── TASK INPUTS ──

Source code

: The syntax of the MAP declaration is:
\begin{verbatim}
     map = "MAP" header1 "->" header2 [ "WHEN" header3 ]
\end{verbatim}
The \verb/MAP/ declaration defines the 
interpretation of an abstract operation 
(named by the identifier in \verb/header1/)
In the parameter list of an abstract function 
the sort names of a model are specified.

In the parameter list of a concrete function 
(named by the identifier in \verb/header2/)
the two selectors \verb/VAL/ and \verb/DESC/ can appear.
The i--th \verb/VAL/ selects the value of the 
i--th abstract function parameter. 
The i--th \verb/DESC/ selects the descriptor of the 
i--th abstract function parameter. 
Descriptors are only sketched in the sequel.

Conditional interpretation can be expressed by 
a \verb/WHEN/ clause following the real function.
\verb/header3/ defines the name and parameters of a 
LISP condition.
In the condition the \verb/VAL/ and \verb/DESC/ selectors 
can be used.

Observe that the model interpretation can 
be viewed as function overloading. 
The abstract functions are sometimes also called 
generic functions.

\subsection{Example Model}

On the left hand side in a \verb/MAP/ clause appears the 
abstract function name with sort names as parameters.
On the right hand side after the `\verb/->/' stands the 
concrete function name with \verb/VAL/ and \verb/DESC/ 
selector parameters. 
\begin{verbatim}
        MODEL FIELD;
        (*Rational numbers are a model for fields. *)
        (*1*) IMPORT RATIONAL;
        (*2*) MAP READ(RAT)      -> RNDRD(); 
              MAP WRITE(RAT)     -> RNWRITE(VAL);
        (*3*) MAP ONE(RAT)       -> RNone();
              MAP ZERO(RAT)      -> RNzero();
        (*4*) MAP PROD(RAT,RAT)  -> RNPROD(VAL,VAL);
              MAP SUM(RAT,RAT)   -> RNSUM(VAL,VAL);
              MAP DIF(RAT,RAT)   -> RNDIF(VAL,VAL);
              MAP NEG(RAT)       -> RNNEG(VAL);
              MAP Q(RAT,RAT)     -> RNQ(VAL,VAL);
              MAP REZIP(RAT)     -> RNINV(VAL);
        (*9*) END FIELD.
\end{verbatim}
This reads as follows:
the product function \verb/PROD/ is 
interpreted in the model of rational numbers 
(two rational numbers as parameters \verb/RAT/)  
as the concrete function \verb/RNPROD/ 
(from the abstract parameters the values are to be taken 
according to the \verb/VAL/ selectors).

───

The answer is the run of lines that starts at the one containing "(*9*) END FIELD." and ends at the last line of the material, reproduced exactly.

SOLUTION TO THIS TASK:
        (*9*) END FIELD.
\end{verbatim}
This reads as follows:
the product function \verb/PROD/ is 
interpreted in the model of rational numbers 
(two rational numbers as parameters \verb/RAT/)  
as the concrete function \verb/RNPROD/ 
(from the abstract parameters the values are to be taken 
according to the \verb/VAL/ selectors).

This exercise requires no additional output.